Our everyday notion of love is that love is an emotion, a pleasant feeling of warmth and security, soft, comfortable, safe, generous, deep, overflowing, an inward and outward glow, hugging, embracing.
When one experiences love, either from another or for another, there is less pain in the mind – everything seems better and brighter.
Love often feels like a nutrient. It has a feeling of ‘filling you up’. When that love is not there, one often has a feeling of being empty.
There are hundreds and hundreds of poems, songs and storeys written about love. It may well be the most written about topic in human history.
There is a difference between lust and love. Lust does not last and is quickly dissolved after the sexual act. It is desire at its deepest form. We can however lust after colours, smells, foods, …
Yet, many of us are often lost about love. We have a friendship and give it all we can, we give as much love as we can, and yet it still falls apart. We say “What happened? I thought they loved me and would stay with me no matter what.”
We bring up our children in love – give them everything we can, and often find that they do not appreciate our efforts. They complain about what they did not get, or something else.
We have been using what we believe love is, and this is the problem. The love we are using is conditioned – we love and expect something back.
Real love does not expect anything back in return. There are no strings attached.
There is no ‘you scratch my back and I’ll scratch yours’
It is freely given with no strings attached.
It is there all the time whether there is love coming back or not.
This is real love that will one day come to you freely.
Using the law of kamma – whatever action one does now, may be experienced in the future. That is how we create our future and ourselves. We lay down the kammic seeds now. These seeds will fruit if the right conditions are created for them to fruit.
Jesus said in the bible – you reap what you sow.
So… if you want love… you must give it out and continue to give out without expecting anything back. You just keep giving love. It is only in this way that you can get love back.
You can test yourself for real love:
If someone is mean to you – can you send them love? Can you perform an act of kindness towards them? If you say no, then you do not have real love for that person. If you said yes, then you may have real love.
If they are abusing you to the point of injury and you continue to love them – you could be a masochist – that is, you enjoy being hurt? If this is what you are experiencing, then it is not real love. It is the fact that you enjoy being hurt. It is a type pf greed for pleasure from being hurt.
If you leave them, to be kind to oneself, to prevent further injury, without hating them for making you leave them and you continue to have love for them – then this is real love.
You must understand that they are the way they are.
The Buddha described love as a quality of mind. In the Abhidhamma, it is called loving kindness or metta (adosa) and it is a ‘cetaseka’ that is, a mental factor that arises in the mind.

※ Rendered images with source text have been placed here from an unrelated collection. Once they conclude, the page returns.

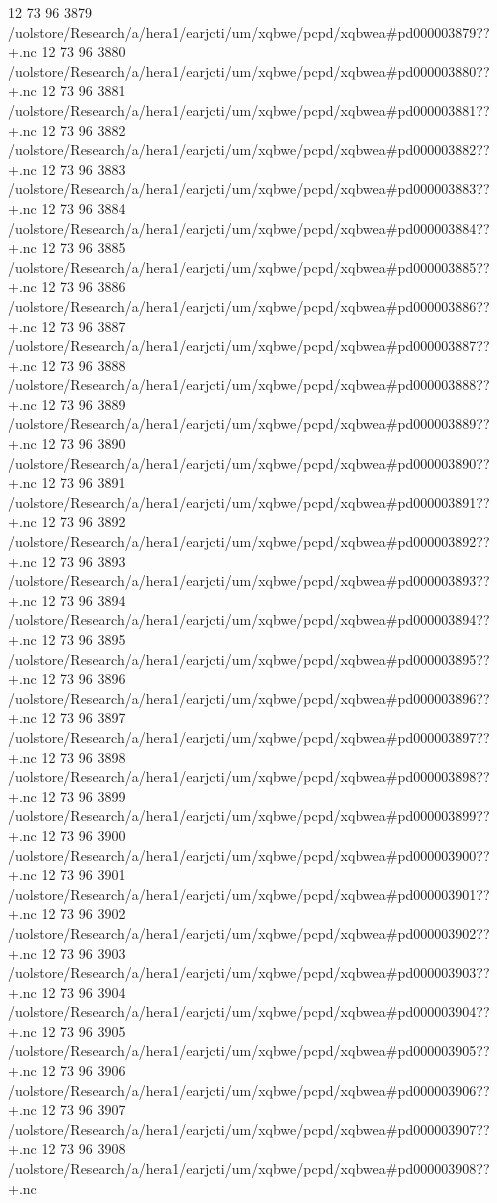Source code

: 12 73 96
3879
/uolstore/Research/a/hera1/earjcti/um/xqbwe/pcpd/xqbwea#pd000003879??+.nc
12 73 96
3880
/uolstore/Research/a/hera1/earjcti/um/xqbwe/pcpd/xqbwea#pd000003880??+.nc
12 73 96
3881
/uolstore/Research/a/hera1/earjcti/um/xqbwe/pcpd/xqbwea#pd000003881??+.nc
12 73 96
3882
/uolstore/Research/a/hera1/earjcti/um/xqbwe/pcpd/xqbwea#pd000003882??+.nc
12 73 96
3883
/uolstore/Research/a/hera1/earjcti/um/xqbwe/pcpd/xqbwea#pd000003883??+.nc
12 73 96
3884
/uolstore/Research/a/hera1/earjcti/um/xqbwe/pcpd/xqbwea#pd000003884??+.nc
12 73 96
3885
/uolstore/Research/a/hera1/earjcti/um/xqbwe/pcpd/xqbwea#pd000003885??+.nc
12 73 96
3886
/uolstore/Research/a/hera1/earjcti/um/xqbwe/pcpd/xqbwea#pd000003886??+.nc
12 73 96
3887
/uolstore/Research/a/hera1/earjcti/um/xqbwe/pcpd/xqbwea#pd000003887??+.nc
12 73 96
3888
/uolstore/Research/a/hera1/earjcti/um/xqbwe/pcpd/xqbwea#pd000003888??+.nc
12 73 96
3889
/uolstore/Research/a/hera1/earjcti/um/xqbwe/pcpd/xqbwea#pd000003889??+.nc
12 73 96
3890
/uolstore/Research/a/hera1/earjcti/um/xqbwe/pcpd/xqbwea#pd000003890??+.nc
12 73 96
3891
/uolstore/Research/a/hera1/earjcti/um/xqbwe/pcpd/xqbwea#pd000003891??+.nc
12 73 96
3892
/uolstore/Research/a/hera1/earjcti/um/xqbwe/pcpd/xqbwea#pd000003892??+.nc
12 73 96
3893
/uolstore/Research/a/hera1/earjcti/um/xqbwe/pcpd/xqbwea#pd000003893??+.nc
12 73 96
3894
/uolstore/Research/a/hera1/earjcti/um/xqbwe/pcpd/xqbwea#pd000003894??+.nc
12 73 96
3895
/uolstore/Research/a/hera1/earjcti/um/xqbwe/pcpd/xqbwea#pd000003895??+.nc
12 73 96
3896
/uolstore/Research/a/hera1/earjcti/um/xqbwe/pcpd/xqbwea#pd000003896??+.nc
12 73 96
3897
/uolstore/Research/a/hera1/earjcti/um/xqbwe/pcpd/xqbwea#pd000003897??+.nc
12 73 96
3898
/uolstore/Research/a/hera1/earjcti/um/xqbwe/pcpd/xqbwea#pd000003898??+.nc
12 73 96
3899
/uolstore/Research/a/hera1/earjcti/um/xqbwe/pcpd/xqbwea#pd000003899??+.nc
12 73 96
3900
/uolstore/Research/a/hera1/earjcti/um/xqbwe/pcpd/xqbwea#pd000003900??+.nc
12 73 96
3901
/uolstore/Research/a/hera1/earjcti/um/xqbwe/pcpd/xqbwea#pd000003901??+.nc
12 73 96
3902
/uolstore/Research/a/hera1/earjcti/um/xqbwe/pcpd/xqbwea#pd000003902??+.nc
12 73 96
3903
/uolstore/Research/a/hera1/earjcti/um/xqbwe/pcpd/xqbwea#pd000003903??+.nc
12 73 96
3904
/uolstore/Research/a/hera1/earjcti/um/xqbwe/pcpd/xqbwea#pd000003904??+.nc
12 73 96
3905
/uolstore/Research/a/hera1/earjcti/um/xqbwe/pcpd/xqbwea#pd000003905??+.nc
12 73 96
3906
/uolstore/Research/a/hera1/earjcti/um/xqbwe/pcpd/xqbwea#pd000003906??+.nc
12 73 96
3907
/uolstore/Research/a/hera1/earjcti/um/xqbwe/pcpd/xqbwea#pd000003907??+.nc
12 73 96
3908
/uolstore/Research/a/hera1/earjcti/um/xqbwe/pcpd/xqbwea#pd000003908??+.nc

Loving kindness the Buddha says is a quality of mind that can be developed to become perfect. Loving kindness can be developed through practicing loving kindness as a mental training through meditation and by acts of kindness towards elf and others.
Why are You Looking For love?
It seems to be our nature. We seek being liked, wanted and approved of. It is a natural instinct. It is a need for security. This means that we will not be hurt, destroyed. Our existence will not be threatened. If we are not approved of, there is a chance that we may be destroyed.
So perhaps it is a survival activity. If others want and approve of us, they are likely to not harm us. They will take care of us. They will help us. They will help us meet our needs.
We seek others craving us, desiring us. We make ourselves desirable.